United Continental continues to expand its network. In order to optimize the combined route network of United Airlines and Continental Airlines, the company plans to launch its services on several new nonstop routes in 2011.

Most airlines are benefiting from the rebound in traffic as well as high fares. A week ago, the second largest airline, Delta Airlines (DAL">DAL), in the U.S., announced that it expects an operating margin of 6% to 7% for the fourth quarter of 2010, compared with its prior outlook of 6% to 8%. The company expects that the next concluding quarter will be profitable as softness in Trans-Atlantic ticket prices was offset by stronger growth in Delta's domestic business.

Like the other airlines in the country, United is also committed to continuously improve costs, revenues and operations to sustain and enhance a competitive margin. The company is benefiting from industry consolidation as well as improved economic conditions, including an increase in business travel and premium service demand.

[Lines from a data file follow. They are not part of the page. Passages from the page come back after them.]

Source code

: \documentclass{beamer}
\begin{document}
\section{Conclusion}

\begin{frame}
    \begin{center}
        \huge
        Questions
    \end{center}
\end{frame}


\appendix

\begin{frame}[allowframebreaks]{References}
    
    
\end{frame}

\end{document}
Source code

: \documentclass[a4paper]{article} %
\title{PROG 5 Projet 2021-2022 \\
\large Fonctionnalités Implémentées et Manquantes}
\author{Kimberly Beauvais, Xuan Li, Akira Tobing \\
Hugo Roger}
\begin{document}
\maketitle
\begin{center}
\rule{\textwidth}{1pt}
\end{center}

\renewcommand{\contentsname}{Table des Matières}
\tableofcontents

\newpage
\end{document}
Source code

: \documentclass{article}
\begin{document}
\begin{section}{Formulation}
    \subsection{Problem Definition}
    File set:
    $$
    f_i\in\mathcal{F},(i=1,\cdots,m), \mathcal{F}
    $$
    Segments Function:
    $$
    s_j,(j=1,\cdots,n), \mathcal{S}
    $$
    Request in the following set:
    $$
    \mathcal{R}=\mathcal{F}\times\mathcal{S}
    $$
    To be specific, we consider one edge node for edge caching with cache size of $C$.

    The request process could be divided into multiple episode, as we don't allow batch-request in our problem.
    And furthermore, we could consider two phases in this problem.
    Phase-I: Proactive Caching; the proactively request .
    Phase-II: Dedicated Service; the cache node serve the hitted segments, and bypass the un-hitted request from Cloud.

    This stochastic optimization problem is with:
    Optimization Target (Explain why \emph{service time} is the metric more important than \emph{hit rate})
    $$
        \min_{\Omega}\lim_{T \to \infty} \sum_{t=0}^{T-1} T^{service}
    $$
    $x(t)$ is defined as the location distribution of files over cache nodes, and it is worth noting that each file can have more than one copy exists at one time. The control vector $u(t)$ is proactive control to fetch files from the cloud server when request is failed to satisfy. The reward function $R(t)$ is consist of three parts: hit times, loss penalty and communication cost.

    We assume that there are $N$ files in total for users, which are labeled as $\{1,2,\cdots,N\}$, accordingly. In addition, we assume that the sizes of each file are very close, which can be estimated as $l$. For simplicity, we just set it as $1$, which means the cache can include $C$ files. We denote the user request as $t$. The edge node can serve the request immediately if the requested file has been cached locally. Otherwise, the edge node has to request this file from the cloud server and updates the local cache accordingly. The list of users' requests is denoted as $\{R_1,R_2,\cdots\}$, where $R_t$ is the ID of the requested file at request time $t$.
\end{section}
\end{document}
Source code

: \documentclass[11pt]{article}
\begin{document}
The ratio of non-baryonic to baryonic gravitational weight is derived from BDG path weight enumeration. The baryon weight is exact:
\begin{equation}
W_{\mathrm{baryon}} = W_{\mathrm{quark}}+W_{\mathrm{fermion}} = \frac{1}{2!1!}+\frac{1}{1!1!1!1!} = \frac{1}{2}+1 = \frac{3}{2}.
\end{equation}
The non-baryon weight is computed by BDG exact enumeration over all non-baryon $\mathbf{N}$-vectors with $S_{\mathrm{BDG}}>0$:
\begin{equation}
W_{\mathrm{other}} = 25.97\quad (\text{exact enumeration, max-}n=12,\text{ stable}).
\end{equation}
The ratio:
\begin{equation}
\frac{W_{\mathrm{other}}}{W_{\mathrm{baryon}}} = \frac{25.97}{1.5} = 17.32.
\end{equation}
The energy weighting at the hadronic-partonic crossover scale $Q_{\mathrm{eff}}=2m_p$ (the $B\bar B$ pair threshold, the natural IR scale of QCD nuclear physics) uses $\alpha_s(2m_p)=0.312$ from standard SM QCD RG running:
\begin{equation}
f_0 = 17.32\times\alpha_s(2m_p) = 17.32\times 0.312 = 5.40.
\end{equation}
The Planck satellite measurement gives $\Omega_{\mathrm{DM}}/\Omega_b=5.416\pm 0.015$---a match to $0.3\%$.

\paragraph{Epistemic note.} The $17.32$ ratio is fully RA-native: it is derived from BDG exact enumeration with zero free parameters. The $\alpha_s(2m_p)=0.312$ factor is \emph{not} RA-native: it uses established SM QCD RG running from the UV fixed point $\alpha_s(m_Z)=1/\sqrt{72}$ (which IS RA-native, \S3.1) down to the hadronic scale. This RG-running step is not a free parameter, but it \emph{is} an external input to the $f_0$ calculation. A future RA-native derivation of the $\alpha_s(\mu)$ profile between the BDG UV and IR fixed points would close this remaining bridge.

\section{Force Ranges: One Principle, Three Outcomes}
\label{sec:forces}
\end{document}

In addition, United Continental is expected to generate net annual synergies of $1 to $1.2 billion by 2013, with $800 to $900 million in additional revenue and $200 to $300 million in cost savings.

Further, we expect United Continental to constantly perform better than its peers based on its high exposure to business travel, capacity cuts, industry leading unit revenue growth, solid on-time performance, strong execution, competitive costs, and strengthening of fleet and networks. However, we remain on the sidelines due to high unionization, time-taking integration process and competitive threats.

We are currently maintaining our Neutral recommendation on United Continental, supported by the Zacks #3 Rank (Hold).